> [SOURCE DATA]:

------

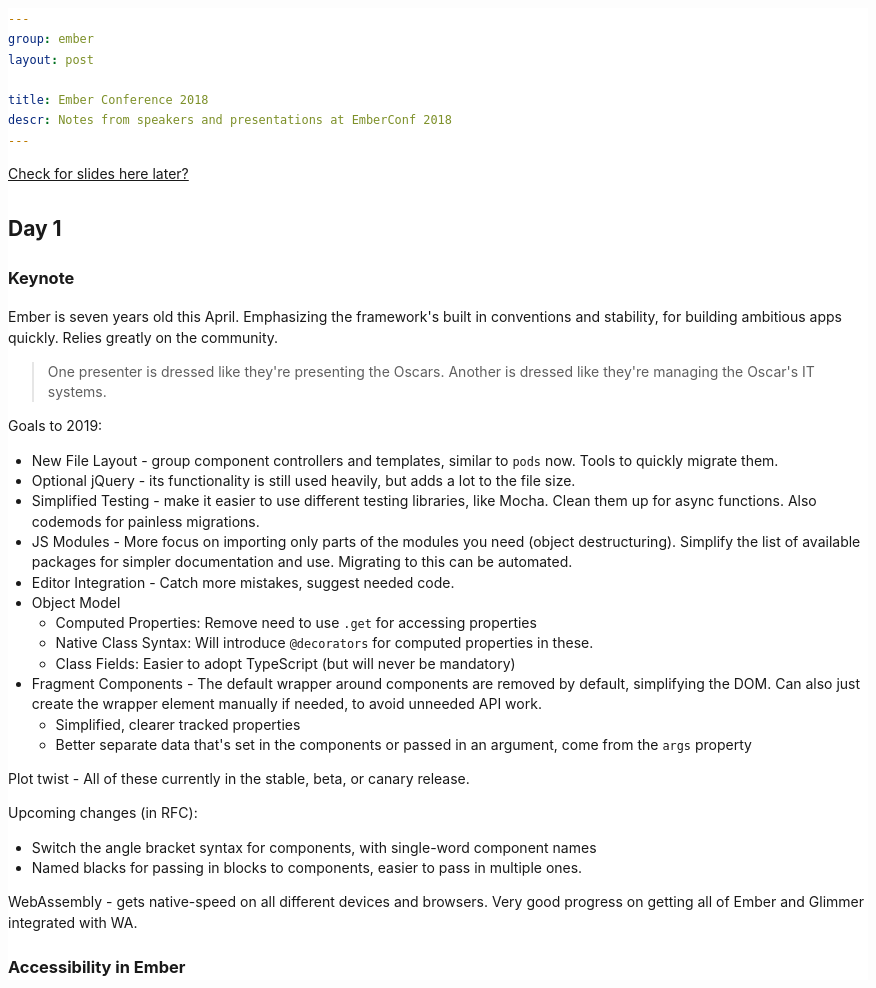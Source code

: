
 ```yaml
---
group: ember
layout: post

title: Ember Conference 2018
descr: Notes from speakers and presentations at EmberConf 2018
---
```


[Check for slides here later?](https://github.com/nucleartide/emberconf-2018)

## Day 1

### Keynote

Ember is seven years old this April. Emphasizing the framework's built in conventions and stability, for building ambitious apps quickly. Relies greatly on the community.

> One presenter is dressed like they're presenting the Oscars. Another is dressed like they're managing the Oscar's IT systems.

Goals to 2019:

* New File Layout - group component controllers and templates, similar to `pods` now. Tools to quickly migrate them.
* Optional jQuery - its functionality is still used heavily, but adds a lot to the file size.
* Simplified Testing - make it easier to use different testing libraries, like Mocha. Clean them up for async functions. Also codemods for painless migrations.
* JS Modules - More focus on importing only parts of the modules you need (object destructuring). Simplify the list of available packages for simpler documentation and use. Migrating to this can be automated.
* Editor Integration - Catch more mistakes, suggest needed code.
* Object Model
    - Computed Properties: Remove need to use `.get` for accessing properties
    - Native Class Syntax: Will introduce `@decorators` for computed properties in these.
    - Class Fields: Easier to adopt TypeScript (but will never be mandatory)
* Fragment Components - The default wrapper around components are removed by default, simplifying the DOM. Can also just create the wrapper element manually if needed, to avoid unneeded API work.
    - Simplified, clearer tracked properties
    - Better separate data that's set in the components or passed in an argument, come from the `args` property

Plot twist - All of these currently in the stable, beta, or canary release.

Upcoming changes (in RFC):

* Switch the angle bracket syntax for components, with single-word component names
* Named blacks for passing in blocks to components, easier to pass in multiple ones.

WebAssembly - gets native-speed on all different devices and browsers. Very good progress on getting all of Ember and Glimmer integrated with WA.

### Accessibility in Ember
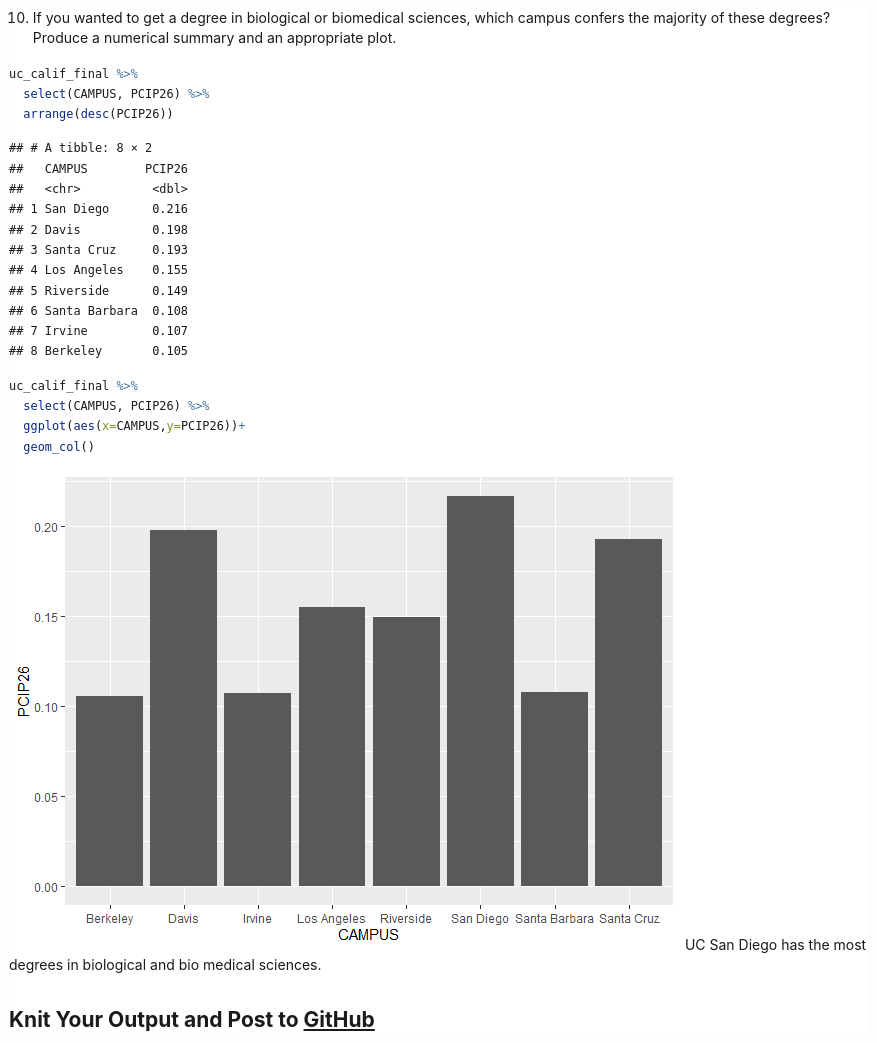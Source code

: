 10. If you wanted to get a degree in biological or biomedical sciences, which campus confers the majority of these degrees? Produce a numerical summary and an appropriate plot.


```r
uc_calif_final %>% 
  select(CAMPUS, PCIP26) %>% 
  arrange(desc(PCIP26))
```

```
## # A tibble: 8 × 2
##   CAMPUS        PCIP26
##   <chr>          <dbl>
## 1 San Diego      0.216
## 2 Davis          0.198
## 3 Santa Cruz     0.193
## 4 Los Angeles    0.155
## 5 Riverside      0.149
## 6 Santa Barbara  0.108
## 7 Irvine         0.107
## 8 Berkeley       0.105
```

```r
uc_calif_final %>% 
  select(CAMPUS, PCIP26) %>% 
  ggplot(aes(x=CAMPUS,y=PCIP26))+
  geom_col()
```

![](hw9_files/figure-html/unnamed-chunk-16-1.png)
UC San Diego has the most degrees in biological and bio medical sciences. 

## Knit Your Output and Post to [GitHub](https://github.com/FRS417-DataScienceBiologists)

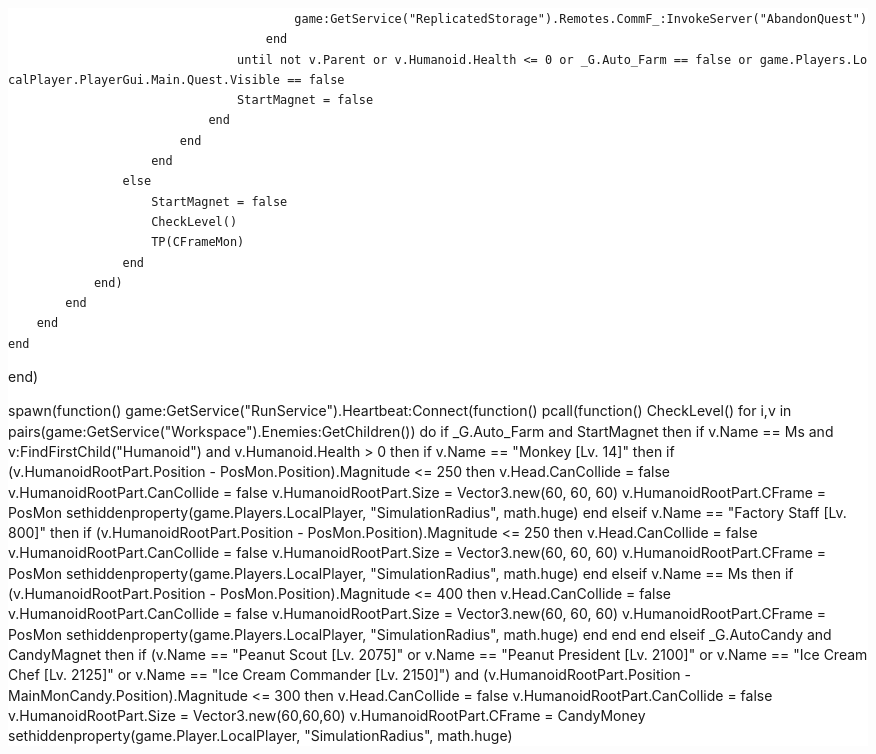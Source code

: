                                             game:GetService("ReplicatedStorage").Remotes.CommF_:InvokeServer("AbandonQuest")
                                        end
                                    until not v.Parent or v.Humanoid.Health <= 0 or _G.Auto_Farm == false or game.Players.LocalPlayer.PlayerGui.Main.Quest.Visible == false
                                    StartMagnet = false
                                end
                            end
                        end
                    else
                        StartMagnet = false
                        CheckLevel()
                        TP(CFrameMon)
                    end
                end)
            end
        end
    end
end)

spawn(function()
	game:GetService("RunService").Heartbeat:Connect(function()
		pcall(function()
			CheckLevel()
			for i,v in pairs(game:GetService("Workspace").Enemies:GetChildren()) do
				if _G.Auto_Farm and StartMagnet then
					if v.Name == Ms and v:FindFirstChild("Humanoid") and v.Humanoid.Health > 0 then
						if v.Name == "Monkey [Lv. 14]" then
							if (v.HumanoidRootPart.Position - PosMon.Position).Magnitude <= 250 then
								v.Head.CanCollide = false
								v.HumanoidRootPart.CanCollide = false
								v.HumanoidRootPart.Size = Vector3.new(60, 60, 60)
								v.HumanoidRootPart.CFrame = PosMon
								sethiddenproperty(game.Players.LocalPlayer, "SimulationRadius", math.huge)
							end
						elseif v.Name == "Factory Staff [Lv. 800]" then
							if (v.HumanoidRootPart.Position - PosMon.Position).Magnitude <= 250 then
								v.Head.CanCollide = false
								v.HumanoidRootPart.CanCollide = false
								v.HumanoidRootPart.Size = Vector3.new(60, 60, 60)
								v.HumanoidRootPart.CFrame = PosMon
								sethiddenproperty(game.Players.LocalPlayer, "SimulationRadius", math.huge)
							end
						elseif v.Name == Ms then
							if (v.HumanoidRootPart.Position - PosMon.Position).Magnitude <= 400 then
								v.Head.CanCollide = false
								v.HumanoidRootPart.CanCollide = false
								v.HumanoidRootPart.Size = Vector3.new(60, 60, 60)
								v.HumanoidRootPart.CFrame = PosMon
								sethiddenproperty(game.Players.LocalPlayer, "SimulationRadius", math.huge)
							end
						end
					end
        				elseif _G.AutoCandy and CandyMagnet then
        					if (v.Name == "Peanut Scout [Lv. 2075]" or v.Name == "Peanut President [Lv. 2100]"  or v.Name == "Ice Cream Chef [Lv. 2125]" or v.Name == "Ice Cream Commander [Lv. 2150]") and (v.HumanoidRootPart.Position - MainMonCandy.Position).Magnitude <= 300 then
        						v.Head.CanCollide = false
        						v.HumanoidRootPart.CanCollide = false
        						v.HumanoidRootPart.Size = Vector3.new(60,60,60)
        						v.HumanoidRootPart.CFrame = CandyMoney
        						sethiddenproperty(game.Player.LocalPlayer,  "SimulationRadius", math.huge)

------

> [EXERCISE GOAL]:
With the line that has "can be automated." as the first and the line that has "- Native Class" as the last, repeat exactly that run of lines above and no more.

> [SOLUTION TO THE EXERCISE]:
* JS Modules - More focus on importing only parts of the modules you need (object destructuring). Simplify the list of available packages for simpler documentation and use. Migrating to this can be automated.
* Editor Integration - Catch more mistakes, suggest needed code.
* Object Model
    - Computed Properties: Remove need to use `.get` for accessing properties
    - Native Class Syntax: Will introduce `@decorators` for computed properties in these.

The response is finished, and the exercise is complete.